Two-Factor Authentication Setup for BeyondTrust Remote Support Using a Time-Based, One-Time Password (TOTP)

BeyondTrust offers you a higher level of security with two-factor authentication, using a time-based, one-time password (TOTP). Besides entering their username and password to log in to the administrative interface and the BeyondTrust representative console, users who have this option enabled can use an authenticator app of their choice to receive a one-time code that allows them to securely log in.

TOTP Requirements

Users must have access to a device capable of generating one-time passwords. This is most often done through a smartphone authenticator app. Users are free to choose a compatible option, unless otherwise directed by their administrator. Examples of compatible authenticators include:

  • Google Authenticator (Android, iOS)
  • Authy (Android, iOS, WIndows, Linux, Mac)
  • YubioAth Desktop (Windows, Linux, Mac)
  • GAuth Authenticator (Windows Phone)
  • Authentication Codes (Windows 8, Windows 10)
  • OATHTool (command line)
  • 1Password (Android, iOS, Mac, Windows)

Time-Based Considerations

With TOTP, an authenticator app generates a new password approximately every 30 seconds. Because of this, both the authenticator service and the device must be roughly in sync. BeyondTrust allows the clock on the user's device to be one minute off either way of the B Series Appliance's clock. If a wider time gap is experienced, the B Series Appliance may fail to recognize the codes generated by the user's device.

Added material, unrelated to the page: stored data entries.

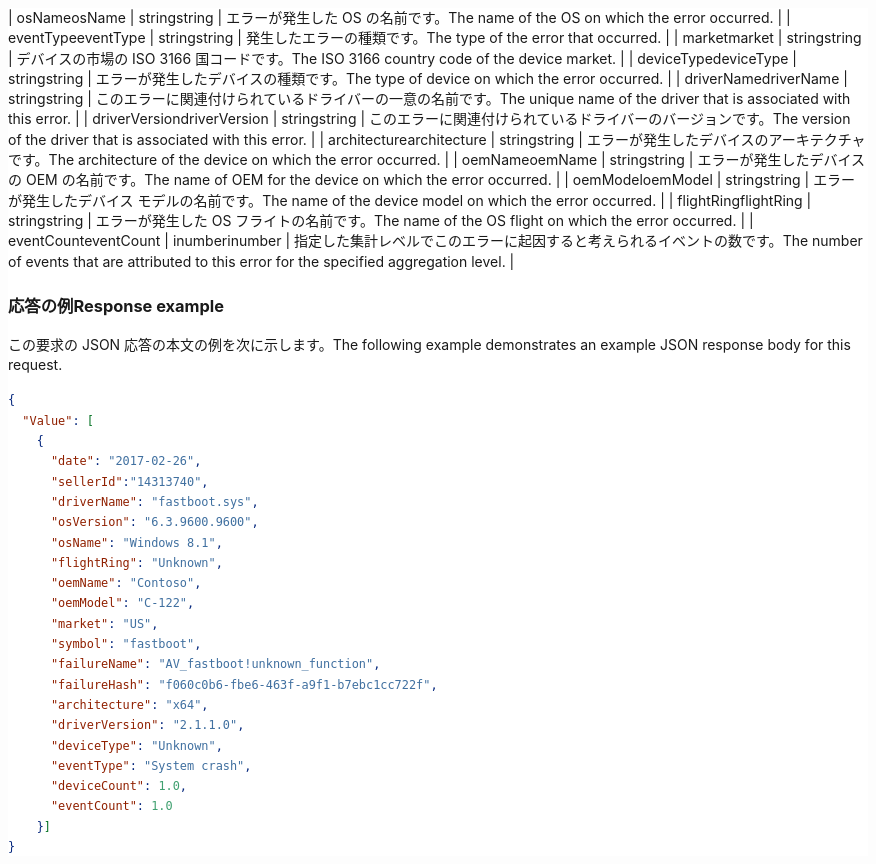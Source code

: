 | <span data-ttu-id="4a267-270">osName</span><span class="sxs-lookup"><span data-stu-id="4a267-270">osName</span></span>       | <span data-ttu-id="4a267-271">string</span><span class="sxs-lookup"><span data-stu-id="4a267-271">string</span></span>  | <span data-ttu-id="4a267-272">エラーが発生した OS の名前です。</span><span class="sxs-lookup"><span data-stu-id="4a267-272">The name of the OS on which the error occurred.</span></span>  |
| <span data-ttu-id="4a267-273">eventType</span><span class="sxs-lookup"><span data-stu-id="4a267-273">eventType</span></span>       | <span data-ttu-id="4a267-274">string</span><span class="sxs-lookup"><span data-stu-id="4a267-274">string</span></span>  | <span data-ttu-id="4a267-275">発生したエラーの種類です。</span><span class="sxs-lookup"><span data-stu-id="4a267-275">The type of the error that occurred.</span></span>      |
| <span data-ttu-id="4a267-276">market</span><span class="sxs-lookup"><span data-stu-id="4a267-276">market</span></span>          | <span data-ttu-id="4a267-277">string</span><span class="sxs-lookup"><span data-stu-id="4a267-277">string</span></span>  | <span data-ttu-id="4a267-278">デバイスの市場の ISO 3166 国コードです。</span><span class="sxs-lookup"><span data-stu-id="4a267-278">The ISO 3166 country code of the device market.</span></span>   |
| <span data-ttu-id="4a267-279">deviceType</span><span class="sxs-lookup"><span data-stu-id="4a267-279">deviceType</span></span>      | <span data-ttu-id="4a267-280">string</span><span class="sxs-lookup"><span data-stu-id="4a267-280">string</span></span>  | <span data-ttu-id="4a267-281">エラーが発生したデバイスの種類です。</span><span class="sxs-lookup"><span data-stu-id="4a267-281">The type of device on which the error occurred.</span></span>    |
| <span data-ttu-id="4a267-282">driverName</span><span class="sxs-lookup"><span data-stu-id="4a267-282">driverName</span></span>     | <span data-ttu-id="4a267-283">string</span><span class="sxs-lookup"><span data-stu-id="4a267-283">string</span></span>  | <span data-ttu-id="4a267-284">このエラーに関連付けられているドライバーの一意の名前です。</span><span class="sxs-lookup"><span data-stu-id="4a267-284">The unique name of the driver that is associated with this error.</span></span>      |
| <span data-ttu-id="4a267-285">driverVersion</span><span class="sxs-lookup"><span data-stu-id="4a267-285">driverVersion</span></span>  | <span data-ttu-id="4a267-286">string</span><span class="sxs-lookup"><span data-stu-id="4a267-286">string</span></span>  | <span data-ttu-id="4a267-287">このエラーに関連付けられているドライバーのバージョンです。</span><span class="sxs-lookup"><span data-stu-id="4a267-287">The version of the driver that is associated with this error.</span></span>   |
| <span data-ttu-id="4a267-288">architecture</span><span class="sxs-lookup"><span data-stu-id="4a267-288">architecture</span></span> | <span data-ttu-id="4a267-289">string</span><span class="sxs-lookup"><span data-stu-id="4a267-289">string</span></span> |  <span data-ttu-id="4a267-290">エラーが発生したデバイスのアーキテクチャです。</span><span class="sxs-lookup"><span data-stu-id="4a267-290">The architecture of the device on which the error occurred.</span></span>  |
| <span data-ttu-id="4a267-291">oemName</span><span class="sxs-lookup"><span data-stu-id="4a267-291">oemName</span></span> | <span data-ttu-id="4a267-292">string</span><span class="sxs-lookup"><span data-stu-id="4a267-292">string</span></span> | <span data-ttu-id="4a267-293">エラーが発生したデバイスの OEM の名前です。</span><span class="sxs-lookup"><span data-stu-id="4a267-293">The name of OEM for the device on which the error occurred.</span></span> |
| <span data-ttu-id="4a267-294">oemModel</span><span class="sxs-lookup"><span data-stu-id="4a267-294">oemModel</span></span> | <span data-ttu-id="4a267-295">string</span><span class="sxs-lookup"><span data-stu-id="4a267-295">string</span></span> | <span data-ttu-id="4a267-296">エラーが発生したデバイス モデルの名前です。</span><span class="sxs-lookup"><span data-stu-id="4a267-296">The name of the device model on which the error occurred.</span></span> |
| <span data-ttu-id="4a267-297">flightRing</span><span class="sxs-lookup"><span data-stu-id="4a267-297">flightRing</span></span> | <span data-ttu-id="4a267-298">string</span><span class="sxs-lookup"><span data-stu-id="4a267-298">string</span></span> | <span data-ttu-id="4a267-299">エラーが発生した OS フライトの名前です。</span><span class="sxs-lookup"><span data-stu-id="4a267-299">The name of the OS flight on which the error occurred.</span></span> |
| <span data-ttu-id="4a267-300">eventCount</span><span class="sxs-lookup"><span data-stu-id="4a267-300">eventCount</span></span>      | <span data-ttu-id="4a267-301">inumber</span><span class="sxs-lookup"><span data-stu-id="4a267-301">inumber</span></span> | <span data-ttu-id="4a267-302">指定した集計レベルでこのエラーに起因すると考えられるイベントの数です。</span><span class="sxs-lookup"><span data-stu-id="4a267-302">The number of events that are attributed to this error for the specified aggregation level.</span></span>      |


### <a name="response-example"></a><span data-ttu-id="4a267-303">応答の例</span><span class="sxs-lookup"><span data-stu-id="4a267-303">Response example</span></span>

<span data-ttu-id="4a267-304">この要求の JSON 応答の本文の例を次に示します。</span><span class="sxs-lookup"><span data-stu-id="4a267-304">The following example demonstrates an example JSON response body for this request.</span></span>

```json
{
  "Value": [
    {
      "date": "2017-02-26",
      "sellerId":"14313740",
      "driverName": "fastboot.sys",
      "osVersion": "6.3.9600.9600",
      "osName": "Windows 8.1",
      "flightRing": "Unknown",
      "oemName": "Contoso",
      "oemModel": "C-122",
      "market": "US",
      "symbol": "fastboot",
      "failureName": "AV_fastboot!unknown_function",
      "failureHash": "f060c0b6-fbe6-463f-a9f1-b7ebc1cc722f",
      "architecture": "x64",
      "driverVersion": "2.1.1.0",
      "deviceType": "Unknown",
      "eventType": "System crash",
      "deviceCount": 1.0,
      "eventCount": 1.0
    }]
}
```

Activate Two-Factor Authentication

Depending on your company's security settings, users may have the option to activate two-factor authentication on their own. Alternatively, activation may be pushed by the administrator, in which case users would be asked to do so when logging in. While the activation process described below is similar either way, the differences are also covered.

Before you begin, make sure to have a compatible authenticator app on your smartphone.

Activate Two Factor Authentication

  1. Go to /login > My Account. Under Two Factor Authentication, click Activate Two Factor Authentication.


Enter 6 digit code to Active Two Factor Authentication

  1. The window changes to display the QR code and your next steps. If you have not already done so, download and install an authenticator app for your device.
  2. Follow your app's procedure to scan the code. Alternatively, you can type in the alphanumeric code that appears under the QR code. This can be useful if the QR code is not displaying properly or if your device is having issues capturing the image. Scanning the code is the preferred method.
  3. Once the app successfully captures the QR code, it generates a 6 digit token.
  4. Enter your password and the token, and then click Activate.


Two Factor Authentication Activated

  1. Once the screen refreshes, it displays a confirmation that two-factor authentication is now enabled for your account. The next time you login to /login or the representative console, you are required to use two-factor authentication.


Activate and Require Two-Factor Authentication

Require Two Factor Authentication on User Account

Administrators can require that users enable two-factor authentication on their accounts. To do this, go to Users & Security > Users, select a user to edit and under Account Settings > Two Factor Authentication, and check the Required button.

The next time this user tries to login to either the administrative interface or the representative console, a screen displays requiring the activation of two-factor authentication. The setup process is the same as outlined in the previous section.


Require Two-Factor Authentication in Group Policies

Require Two Factor Authentication for a Group Policy

Two-factor authentication can also be defined when creating or editing group policies. Go to Users & Policies > Group Policies > Account Settings > Two Factor Authentication and select Required or Optional, depending on how you want to enforce its use.


Like other account settings in group policies, the administrator can decide if two-factor authentication is defined for a specific policy, and if it can be overridden.